Copy all records exactly, excluding images.

Given records
▶

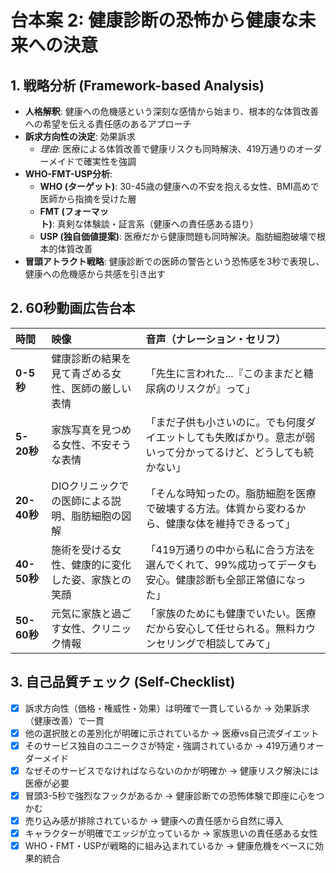 # 台本案 2: 健康診断の恐怖から健康な未来への決意

## 1. 戦略分析 (Framework-based Analysis)

* **人格解釈**: 健康への危機感という深刻な感情から始まり、根本的な体質改善への希望を伝える責任感のあるアプローチ
* **訴求方向性の決定**: 効果訴求
    * *理由*: 医療による体質改善で健康リスクも同時解決、419万通りのオーダーメイドで確実性を強調
* **WHO-FMT-USP分析**:
    * **WHO (ターゲット)**: 30-45歳の健康への不安を抱える女性、BMI高めで医師から指摘を受けた層
    * **FMT (フォーマット)**: 真剣な体験談・証言系（健康への責任感ある語り）
    * **USP (独自価値提案)**: 医療だから健康問題も同時解決。脂肪細胞破壊で根本的体質改善
* **冒頭アトラクト戦略**: 健康診断での医師の警告という恐怖感を3秒で表現し、健康への危機感から共感を引き出す

## 2. 60秒動画広告台本

| 時間      | 映像                               | 音声（ナレーション・セリフ）                               | 
| :-------- | :--------------------------------- | :--------------------------------------------------------- |
| **0-5秒** | 健康診断の結果を見て青ざめる女性、医師の厳しい表情 | 「先生に言われた...『このままだと糖尿病のリスクが』って」 |
| **5-20秒**| 家族写真を見つめる女性、不安そうな表情 | 「まだ子供も小さいのに。でも何度ダイエットしても失敗ばかり。意志が弱いって分かってるけど、どうしても続かない」 |
| **20-40秒**| DIOクリニックでの医師による説明、脂肪細胞の図解 | 「そんな時知ったの。脂肪細胞を医療で破壊する方法。体質から変わるから、健康な体を維持できるって」 |
| **40-50秒**| 施術を受ける女性、健康的に変化した姿、家族との笑顔 | 「419万通りの中から私に合う方法を選んでくれて、99%成功ってデータも安心。健康診断も全部正常値になった」 |
| **50-60秒**| 元気に家族と過ごす女性、クリニック情報 | 「家族のためにも健康でいたい。医療だから安心して任せられる。無料カウンセリングで相談してみて」 |

## 3. 自己品質チェック (Self-Checklist)

- [x] 訴求方向性（価格・権威性・効果）は明確で一貫しているか → 効果訴求（健康改善）で一貫
- [x] 他の選択肢との差別化が明確に示されているか → 医療vs自己流ダイエット
- [x] そのサービス独自のユニークさが特定・強調されているか → 419万通りオーダーメイド
- [x] なぜそのサービスでなければならないのかが明確か → 健康リスク解決には医療が必要
- [x] 冒頭3-5秒で強烈なフックがあるか → 健康診断での恐怖体験で即座に心をつかむ
- [x] 売り込み感が排除されているか → 健康への責任感から自然に導入
- [x] キャラクターが明確でエッジが立っているか → 家族思いの責任感ある女性
- [x] WHO・FMT・USPが戦略的に組み込まれているか → 健康危機をベースに効果的統合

◀

Answer box
 # 台本案 2: 健康診断の恐怖から健康な未来への決意

## 1. 戦略分析 (Framework-based Analysis)

* **人格解釈**: 健康への危機感という深刻な感情から始まり、根本的な体質改善への希望を伝える責任感のあるアプローチ
* **訴求方向性の決定**: 効果訴求
    * *理由*: 医療による体質改善で健康リスクも同時解決、419万通りのオーダーメイドで確実性を強調
* **WHO-FMT-USP分析**:
    * **WHO (ターゲット)**: 30-45歳の健康への不安を抱える女性、BMI高めで医師から指摘を受けた層
    * **FMT (フォーマット)**: 真剣な体験談・証言系（健康への責任感ある語り）
    * **USP (独自価値提案)**: 医療だから健康問題も同時解決。脂肪細胞破壊で根本的体質改善
* **冒頭アトラクト戦略**: 健康診断での医師の警告という恐怖感を3秒で表現し、健康への危機感から共感を引き出す

## 2. 60秒動画広告台本

| 時間      | 映像                               | 音声（ナレーション・セリフ）                               | 
| :-------- | :--------------------------------- | :--------------------------------------------------------- |
| **0-5秒** | 健康診断の結果を見て青ざめる女性、医師の厳しい表情 | 「先生に言われた...『このままだと糖尿病のリスクが』って」 |
| **5-20秒**| 家族写真を見つめる女性、不安そうな表情 | 「まだ子供も小さいのに。でも何度ダイエットしても失敗ばかり。意志が弱いって分かってるけど、どうしても続かない」 |
| **20-40秒**| DIOクリニックでの医師による説明、脂肪細胞の図解 | 「そんな時知ったの。脂肪細胞を医療で破壊する方法。体質から変わるから、健康な体を維持できるって」 |
| **40-50秒**| 施術を受ける女性、健康的に変化した姿、家族との笑顔 | 「419万通りの中から私に合う方法を選んでくれて、99%成功ってデータも安心。健康診断も全部正常値になった」 |
| **50-60秒**| 元気に家族と過ごす女性、クリニック情報 | 「家族のためにも健康でいたい。医療だから安心して任せられる。無料カウンセリングで相談してみて」 |

## 3. 自己品質チェック (Self-Checklist)

- [x] 訴求方向性（価格・権威性・効果）は明確で一貫しているか → 効果訴求（健康改善）で一貫
- [x] 他の選択肢との差別化が明確に示されているか → 医療vs自己流ダイエット
- [x] そのサービス独自のユニークさが特定・強調されているか → 419万通りオーダーメイド
- [x] なぜそのサービスでなければならないのかが明確か → 健康リスク解決には医療が必要
- [x] 冒頭3-5秒で強烈なフックがあるか → 健康診断での恐怖体験で即座に心をつかむ
- [x] 売り込み感が排除されているか → 健康への責任感から自然に導入
- [x] キャラクターが明確でエッジが立っているか → 家族思いの責任感ある女性
- [x] WHO・FMT・USPが戦略的に組み込まれているか → 健康危機をベースに効果的統合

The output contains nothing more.